Setting a good example: We exist to serve SaaS founders. So the answer is always ‘yes’ for all reasonable know-how/connections they need in their journey. We proactively conduct roundtables, socials, and events that foster giving.

Setting a bad example: Gatekeeping between givers and takers. Tendencies towards hoarding knowledge, access (that came through the givers, in the first place), and using them to wield power. Lack of commitment to fulfilling the volunteering duties taken up. Expecting mileage for the volunteering done, in the form of visibility to their brand. Note that we may work with partners from outside the SaaS world from time to time who are not obliged to pay it forward for our mission. Only in such cases do we decide on visibility for them, and that too on a conservative basis.

We self-govern

Setting a good example: Being honest about the progress of an initiative; Being open to ideas and help from other volunteers; Being easy to collaborate with. Being on time.

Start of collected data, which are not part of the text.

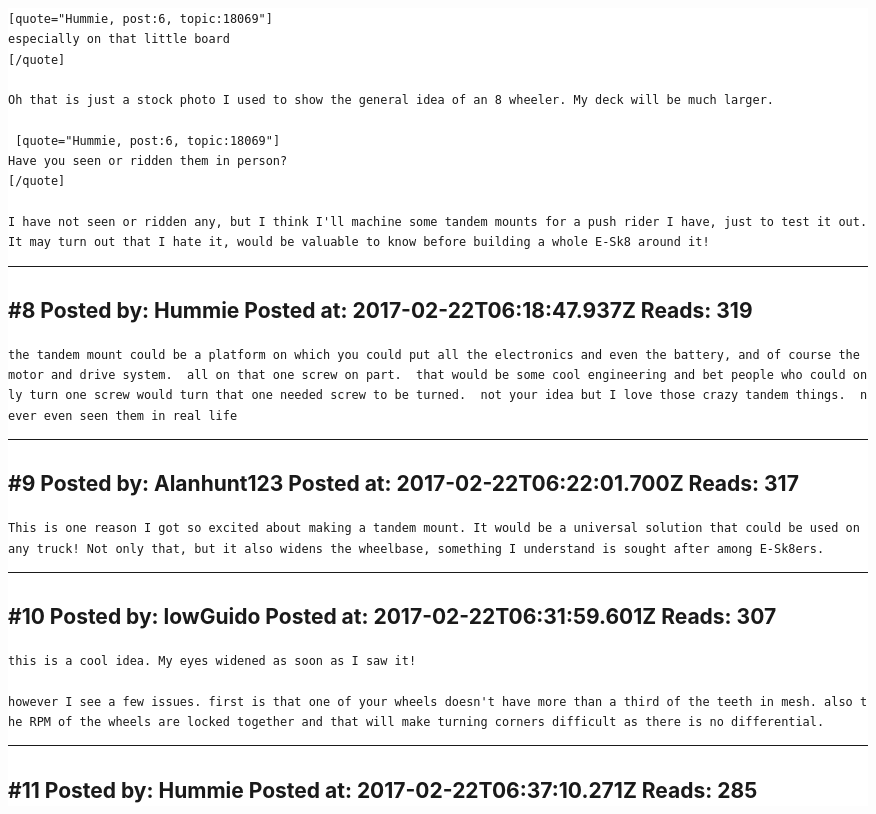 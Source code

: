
 ```
[quote="Hummie, post:6, topic:18069"]
especially on that little board
[/quote]

Oh that is just a stock photo I used to show the general idea of an 8 wheeler. My deck will be much larger.

 [quote="Hummie, post:6, topic:18069"]
Have you seen or ridden them in person?
[/quote]

I have not seen or ridden any, but I think I'll machine some tandem mounts for a push rider I have, just to test it out. It may turn out that I hate it, would be valuable to know before building a whole E-Sk8 around it!
```

---
## \#8 Posted by: Hummie Posted at: 2017-02-22T06:18:47.937Z Reads: 319

```
the tandem mount could be a platform on which you could put all the electronics and even the battery, and of course the motor and drive system.  all on that one screw on part.  that would be some cool engineering and bet people who could only turn one screw would turn that one needed screw to be turned.  not your idea but I love those crazy tandem things.  never even seen them in real life
```

---
## \#9 Posted by: Alanhunt123 Posted at: 2017-02-22T06:22:01.700Z Reads: 317

```
This is one reason I got so excited about making a tandem mount. It would be a universal solution that could be used on any truck! Not only that, but it also widens the wheelbase, something I understand is sought after among E-Sk8ers.
```

---
## \#10 Posted by: lowGuido Posted at: 2017-02-22T06:31:59.601Z Reads: 307

```
this is a cool idea. My eyes widened as soon as I saw it!

however I see a few issues. first is that one of your wheels doesn't have more than a third of the teeth in mesh. also the RPM of the wheels are locked together and that will make turning corners difficult as there is no differential.
```

---
## \#11 Posted by: Hummie Posted at: 2017-02-22T06:37:10.271Z Reads: 285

Setting a bad example: Going incommunicado; Not managing time and not setting right expectations, necessitating someone else to hold the bag for us. Not taking constructive feedback in stride.

We bring our best game

Setting a good example: Putting effort to deliver high quality content in round tables. Being a servant leader when organizing events.

Setting a bad example: Winging it and coming unprepared. Delegating downwards within one’s organization or to other volunteers while still being the owner on paper.

We strive for balance

Setting a good example: Being thoughtful about representation. For example, it is hard to optimize for regional representation when it comes to bringing scale lessons from $50M+ startups. But it is thoughtful to bring speakers of diverse backgrounds to the audience, so that everyone can see one of them doing it right and take inspiration from that.

Setting a bad example: Compromising on the outcome for our audience just to check the box on a certain form of inclusivity.

We keep the house clean

Setting a good example: Being mindful of potential “conflict of interest” challenges that might come up in the way you envisage owning and running a SaaSBoomi program. Bringing them up with the SaaSBoomi team during the program design phase, and leading the effort to enforce adequate guardrails to protect the integrity of the program while staying true to its objective. Don’t decide if you are in a conflict situation or not, because our own involvement clouds our judgement. Defer to the appropriate team to decide. Accept that sometimes ‘propriety in action’ takes precedence over ‘promise of a benefit to all.’

Setting a bad example: Using your position of power and responsibility as a volunteer to provide backdoor entry to friends and investee companies who can benefit from being at a SaaSBoomi program, not based on merit.